Trouble Is Brewing on Roof of the World

ByABC News
June 3, 2002, 1:57 PM

June 4 -- Nearly three years after her father, Maj. C.B. Dwivedi, was killed by enemy fire on a strategic peak overlooking the disputed Kashmir Valley, 14-year-old Neha Dwivedi remembers every little detail surrounding the day she heard the tragic news.

It was July 3, 1999, at the height of a high-tension, high-altitude border conflict that erupted after India launched airstrikes against Pakistani-backed forces that had infiltrated Indian-administered Kashmir.

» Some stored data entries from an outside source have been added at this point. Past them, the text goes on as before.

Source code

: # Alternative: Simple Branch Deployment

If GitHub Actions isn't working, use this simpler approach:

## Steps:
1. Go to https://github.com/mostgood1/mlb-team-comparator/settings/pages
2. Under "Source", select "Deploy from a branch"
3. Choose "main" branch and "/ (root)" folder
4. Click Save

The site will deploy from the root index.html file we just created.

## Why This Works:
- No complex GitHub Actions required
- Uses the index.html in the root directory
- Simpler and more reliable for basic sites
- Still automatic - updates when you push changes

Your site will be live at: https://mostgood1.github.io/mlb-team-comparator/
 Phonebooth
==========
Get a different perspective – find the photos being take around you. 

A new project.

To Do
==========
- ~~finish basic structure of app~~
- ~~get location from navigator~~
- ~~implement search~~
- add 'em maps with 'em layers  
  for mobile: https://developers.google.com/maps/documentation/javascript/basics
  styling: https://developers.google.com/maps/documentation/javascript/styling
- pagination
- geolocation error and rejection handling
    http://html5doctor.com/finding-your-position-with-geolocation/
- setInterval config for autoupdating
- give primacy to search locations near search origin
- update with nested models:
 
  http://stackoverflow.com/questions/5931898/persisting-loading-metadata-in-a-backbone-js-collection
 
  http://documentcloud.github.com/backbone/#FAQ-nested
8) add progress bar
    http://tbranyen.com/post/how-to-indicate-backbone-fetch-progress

Along with her little sister and some of their cousins, Neha had been dispatched to a nearby ice cream parlor for a special summer treat. But when she returned to her uncle's home in New Delhi, India, where she was spending the holidays, she saw her mother weeping in a corner.

"There were lots of people in the house and when some of them saw me, they started crying," she recalls during a phone interview with ABCNEWS.com. "Then my older cousin told me, 'Your dad has attained martyrdom.' But I at once told him to stop lying even though I knew people wouldn't lie about such things."

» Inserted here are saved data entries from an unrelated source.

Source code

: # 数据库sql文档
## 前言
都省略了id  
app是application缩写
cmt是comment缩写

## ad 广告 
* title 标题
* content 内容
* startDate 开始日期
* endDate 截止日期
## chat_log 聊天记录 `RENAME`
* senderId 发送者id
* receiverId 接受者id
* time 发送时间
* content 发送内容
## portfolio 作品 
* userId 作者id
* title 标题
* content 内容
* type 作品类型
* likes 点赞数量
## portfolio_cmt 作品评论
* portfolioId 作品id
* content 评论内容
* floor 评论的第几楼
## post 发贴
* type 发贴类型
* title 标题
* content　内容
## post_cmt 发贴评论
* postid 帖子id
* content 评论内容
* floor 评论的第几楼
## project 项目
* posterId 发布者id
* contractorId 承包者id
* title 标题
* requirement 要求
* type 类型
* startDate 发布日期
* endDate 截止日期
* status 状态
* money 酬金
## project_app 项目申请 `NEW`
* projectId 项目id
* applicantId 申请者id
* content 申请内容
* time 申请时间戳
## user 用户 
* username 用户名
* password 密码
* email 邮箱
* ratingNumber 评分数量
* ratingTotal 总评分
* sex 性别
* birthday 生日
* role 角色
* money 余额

Maj. Dwivedi was just one of more than 400 Indian soldiers who lost their lives in the blustery, shivering war fought on the frozen peaks of the western Himalayas in the summer of 1999 in a bid to win the strategic heights of Kashmir.

While Dwivedi fell to hostile fire, a number of casualties in the 1999 conflict were victims of the punishing rigors of fighting at altitudes of 18,000 feet and more, where avalanches, snowstorms and the very air a rarefied atmosphere that can cause fatal conditions such as pulmonary and cerebral edema pose a greater threat than enemy fire.

Almost three years after the armies of India and Pakistan fought what is popularly called "the war on the roof of the world," a blustery fight that cost the two impoverished South Asian nations an estimated $1 million a day at its height, the armies of the two rival nuclear nations are gearing up for yet another confrontation.

Amid intense international pressure to arrange a face-to-face meeting between Indian Prime Minister Atal Behari Vajpayee and Pakistani President Pervez Musharraf at the sidelines of a summit in Kazakhstan, the international community has warned that a likely full-scale war between the two nuclear nations would be, in the words of U.S. Deputy Defense Secretary Paul Wolfowitz, "somewhere between terrible and catastrophic."

Heights of Fear

Catastrophe is lurking on one of the world's dizziest and most spectacular landscapes, a soaring terrain sandwiched between the fertile plains of the Indian subcontinent and the vast wastelands of Central Asia that has, through the centuries, captured the imaginations of men yet persistently rebuffed the greed of conquerors.